**WORK TASK:** Within the material below, transcribe exactly the lines from the one holding "future version of" through the one holding "CXX compiler identification is AppleClang 15.0.0.15000040", keeping both ends and skipping the rest.

**PROVIDED RECORDS:**
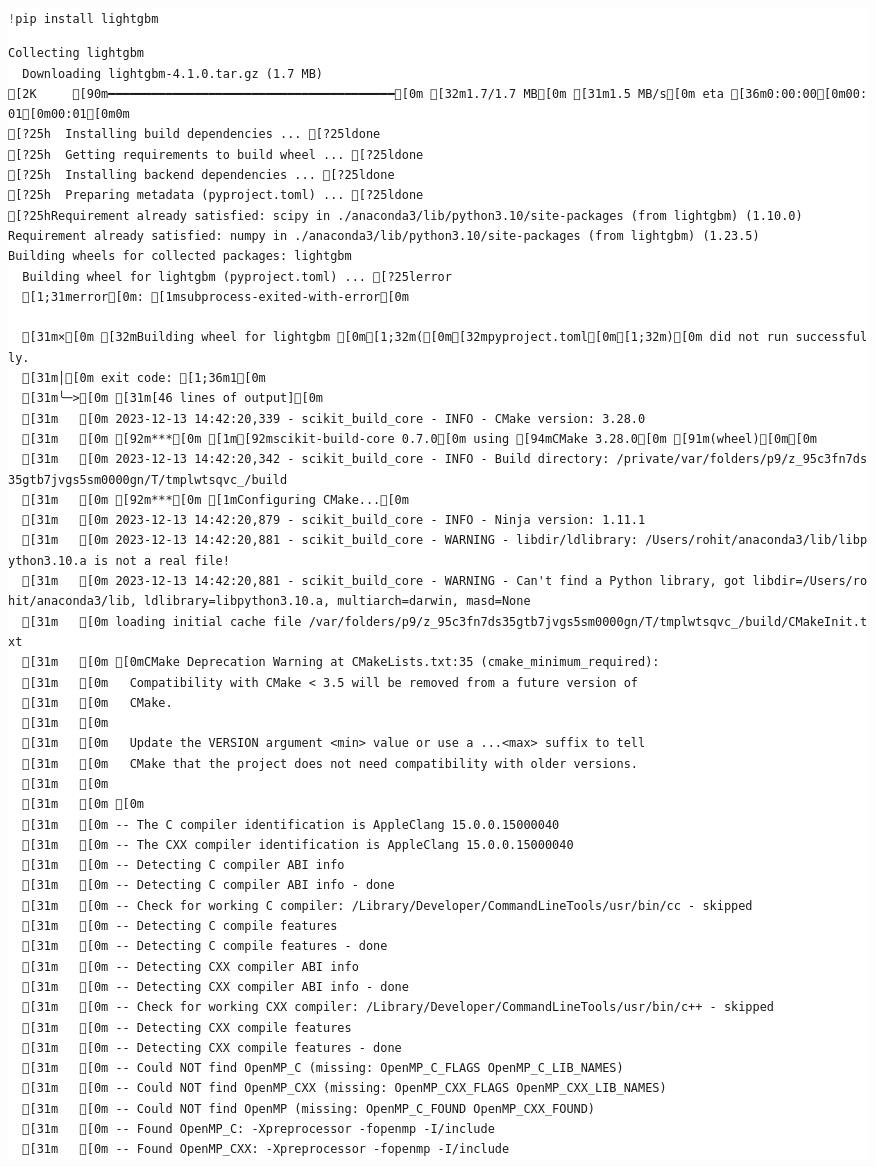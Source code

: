 

```python
!pip install lightgbm
```

    Collecting lightgbm
      Downloading lightgbm-4.1.0.tar.gz (1.7 MB)
    [2K     [90m━━━━━━━━━━━━━━━━━━━━━━━━━━━━━━━━━━━━━━━━[0m [32m1.7/1.7 MB[0m [31m1.5 MB/s[0m eta [36m0:00:00[0m00:01[0m00:01[0m0m
    [?25h  Installing build dependencies ... [?25ldone
    [?25h  Getting requirements to build wheel ... [?25ldone
    [?25h  Installing backend dependencies ... [?25ldone
    [?25h  Preparing metadata (pyproject.toml) ... [?25ldone
    [?25hRequirement already satisfied: scipy in ./anaconda3/lib/python3.10/site-packages (from lightgbm) (1.10.0)
    Requirement already satisfied: numpy in ./anaconda3/lib/python3.10/site-packages (from lightgbm) (1.23.5)
    Building wheels for collected packages: lightgbm
      Building wheel for lightgbm (pyproject.toml) ... [?25lerror
      [1;31merror[0m: [1msubprocess-exited-with-error[0m
      
      [31m×[0m [32mBuilding wheel for lightgbm [0m[1;32m([0m[32mpyproject.toml[0m[1;32m)[0m did not run successfully.
      [31m│[0m exit code: [1;36m1[0m
      [31m╰─>[0m [31m[46 lines of output][0m
      [31m   [0m 2023-12-13 14:42:20,339 - scikit_build_core - INFO - CMake version: 3.28.0
      [31m   [0m [92m***[0m [1m[92mscikit-build-core 0.7.0[0m using [94mCMake 3.28.0[0m [91m(wheel)[0m[0m
      [31m   [0m 2023-12-13 14:42:20,342 - scikit_build_core - INFO - Build directory: /private/var/folders/p9/z_95c3fn7ds35gtb7jvgs5sm0000gn/T/tmplwtsqvc_/build
      [31m   [0m [92m***[0m [1mConfiguring CMake...[0m
      [31m   [0m 2023-12-13 14:42:20,879 - scikit_build_core - INFO - Ninja version: 1.11.1
      [31m   [0m 2023-12-13 14:42:20,881 - scikit_build_core - WARNING - libdir/ldlibrary: /Users/rohit/anaconda3/lib/libpython3.10.a is not a real file!
      [31m   [0m 2023-12-13 14:42:20,881 - scikit_build_core - WARNING - Can't find a Python library, got libdir=/Users/rohit/anaconda3/lib, ldlibrary=libpython3.10.a, multiarch=darwin, masd=None
      [31m   [0m loading initial cache file /var/folders/p9/z_95c3fn7ds35gtb7jvgs5sm0000gn/T/tmplwtsqvc_/build/CMakeInit.txt
      [31m   [0m [0mCMake Deprecation Warning at CMakeLists.txt:35 (cmake_minimum_required):
      [31m   [0m   Compatibility with CMake < 3.5 will be removed from a future version of
      [31m   [0m   CMake.
      [31m   [0m 
      [31m   [0m   Update the VERSION argument <min> value or use a ...<max> suffix to tell
      [31m   [0m   CMake that the project does not need compatibility with older versions.
      [31m   [0m 
      [31m   [0m [0m
      [31m   [0m -- The C compiler identification is AppleClang 15.0.0.15000040
      [31m   [0m -- The CXX compiler identification is AppleClang 15.0.0.15000040
      [31m   [0m -- Detecting C compiler ABI info
      [31m   [0m -- Detecting C compiler ABI info - done
      [31m   [0m -- Check for working C compiler: /Library/Developer/CommandLineTools/usr/bin/cc - skipped
      [31m   [0m -- Detecting C compile features
      [31m   [0m -- Detecting C compile features - done
      [31m   [0m -- Detecting CXX compiler ABI info
      [31m   [0m -- Detecting CXX compiler ABI info - done
      [31m   [0m -- Check for working CXX compiler: /Library/Developer/CommandLineTools/usr/bin/c++ - skipped
      [31m   [0m -- Detecting CXX compile features
      [31m   [0m -- Detecting CXX compile features - done
      [31m   [0m -- Could NOT find OpenMP_C (missing: OpenMP_C_FLAGS OpenMP_C_LIB_NAMES)
      [31m   [0m -- Could NOT find OpenMP_CXX (missing: OpenMP_CXX_FLAGS OpenMP_CXX_LIB_NAMES)
      [31m   [0m -- Could NOT find OpenMP (missing: OpenMP_C_FOUND OpenMP_CXX_FOUND)
      [31m   [0m -- Found OpenMP_C: -Xpreprocessor -fopenmp -I/include
      [31m   [0m -- Found OpenMP_CXX: -Xpreprocessor -fopenmp -I/include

**TASK ANSWER:**
      [31m   [0m   Compatibility with CMake < 3.5 will be removed from a future version of
      [31m   [0m   CMake.
      [31m   [0m 
      [31m   [0m   Update the VERSION argument <min> value or use a ...<max> suffix to tell
      [31m   [0m   CMake that the project does not need compatibility with older versions.
      [31m   [0m 
      [31m   [0m [0m
      [31m   [0m -- The C compiler identification is AppleClang 15.0.0.15000040
      [31m   [0m -- The CXX compiler identification is AppleClang 15.0.0.15000040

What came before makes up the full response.